**WHAT NEEDS TO BE DONE:** Strip out all images, then restate the data verbatim.

(SUPPLIED DATA)

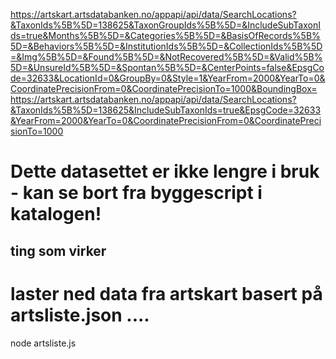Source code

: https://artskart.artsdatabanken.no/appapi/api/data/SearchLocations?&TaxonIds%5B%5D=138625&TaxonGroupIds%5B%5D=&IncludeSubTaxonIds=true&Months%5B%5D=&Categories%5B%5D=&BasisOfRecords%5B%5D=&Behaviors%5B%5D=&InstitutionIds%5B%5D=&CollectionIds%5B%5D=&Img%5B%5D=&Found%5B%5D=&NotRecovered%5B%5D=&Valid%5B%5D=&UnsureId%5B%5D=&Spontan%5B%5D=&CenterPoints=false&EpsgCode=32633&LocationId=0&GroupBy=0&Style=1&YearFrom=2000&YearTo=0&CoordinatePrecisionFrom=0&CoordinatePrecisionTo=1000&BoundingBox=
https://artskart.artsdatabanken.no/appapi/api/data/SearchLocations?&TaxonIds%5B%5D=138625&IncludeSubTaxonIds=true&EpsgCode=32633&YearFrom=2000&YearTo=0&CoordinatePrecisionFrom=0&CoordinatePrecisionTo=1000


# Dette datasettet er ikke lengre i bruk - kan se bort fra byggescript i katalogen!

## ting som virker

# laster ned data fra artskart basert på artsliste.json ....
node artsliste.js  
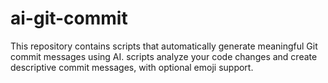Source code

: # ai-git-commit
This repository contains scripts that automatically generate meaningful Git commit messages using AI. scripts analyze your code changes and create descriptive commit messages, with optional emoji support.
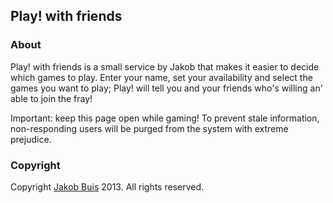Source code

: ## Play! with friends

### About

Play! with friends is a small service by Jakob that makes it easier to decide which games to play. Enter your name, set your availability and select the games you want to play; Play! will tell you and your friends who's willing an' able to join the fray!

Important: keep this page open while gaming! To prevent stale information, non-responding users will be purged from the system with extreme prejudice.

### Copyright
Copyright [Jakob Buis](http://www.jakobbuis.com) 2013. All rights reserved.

(End SUPPLIED DATA)

**RESPONSE TO THIS TASK:**
Source code

: https://artskart.artsdatabanken.no/appapi/api/data/SearchLocations?&TaxonIds%5B%5D=138625&TaxonGroupIds%5B%5D=&IncludeSubTaxonIds=true&Months%5B%5D=&Categories%5B%5D=&BasisOfRecords%5B%5D=&Behaviors%5B%5D=&InstitutionIds%5B%5D=&CollectionIds%5B%5D=&Img%5B%5D=&Found%5B%5D=&NotRecovered%5B%5D=&Valid%5B%5D=&UnsureId%5B%5D=&Spontan%5B%5D=&CenterPoints=false&EpsgCode=32633&LocationId=0&GroupBy=0&Style=1&YearFrom=2000&YearTo=0&CoordinatePrecisionFrom=0&CoordinatePrecisionTo=1000&BoundingBox=
https://artskart.artsdatabanken.no/appapi/api/data/SearchLocations?&TaxonIds%5B%5D=138625&IncludeSubTaxonIds=true&EpsgCode=32633&YearFrom=2000&YearTo=0&CoordinatePrecisionFrom=0&CoordinatePrecisionTo=1000


# Dette datasettet er ikke lengre i bruk - kan se bort fra byggescript i katalogen!

## ting som virker

# laster ned data fra artskart basert på artsliste.json ....
node artsliste.js  
Source code

: # ai-git-commit
This repository contains scripts that automatically generate meaningful Git commit messages using AI. scripts analyze your code changes and create descriptive commit messages, with optional emoji support.
Source code

: ## Play! with friends

### About

Play! with friends is a small service by Jakob that makes it easier to decide which games to play. Enter your name, set your availability and select the games you want to play; Play! will tell you and your friends who's willing an' able to join the fray!

Important: keep this page open while gaming! To prevent stale information, non-responding users will be purged from the system with extreme prejudice.

### Copyright
Copyright [Jakob Buis](http://www.jakobbuis.com) 2013. All rights reserved.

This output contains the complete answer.